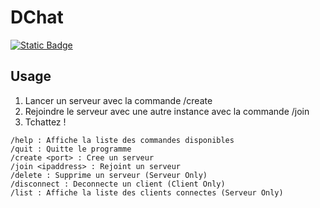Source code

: # DChat

[![Static Badge](https://img.shields.io/badge/Downloads-V1.0-%2328d456)](https://github.com/Dr4kiel/DChat/releases/download/V1.0/DChat.x64.zip)

## Usage

1. Lancer un serveur avec la commande /create <port>
2. Rejoindre le serveur avec une autre instance avec la commande /join <ipaddress> <port>
3. Tchattez !

```batch
/help : Affiche la liste des commandes disponibles
/quit : Quitte le programme
/create <port> : Cree un serveur
/join <ipaddress> : Rejoint un serveur
/delete : Supprime un serveur (Serveur Only)
/disconnect : Deconnecte un client (Client Only)
/list : Affiche la liste des clients connectes (Serveur Only)
```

PROMPT
Every word of the material, and none of its pictures, should be set down again.

EXERCISE OUTPUT
Source code

: # DChat

[![Static Badge](https://img.shields.io/badge/Downloads-V1.0-%2328d456)](https://github.com/Dr4kiel/DChat/releases/download/V1.0/DChat.x64.zip)

## Usage

1. Lancer un serveur avec la commande /create <port>
2. Rejoindre le serveur avec une autre instance avec la commande /join <ipaddress> <port>
3. Tchattez !

```batch
/help : Affiche la liste des commandes disponibles
/quit : Quitte le programme
/create <port> : Cree un serveur
/join <ipaddress> : Rejoint un serveur
/delete : Supprime un serveur (Serveur Only)
/disconnect : Deconnecte un client (Client Only)
/list : Affiche la liste des clients connectes (Serveur Only)
```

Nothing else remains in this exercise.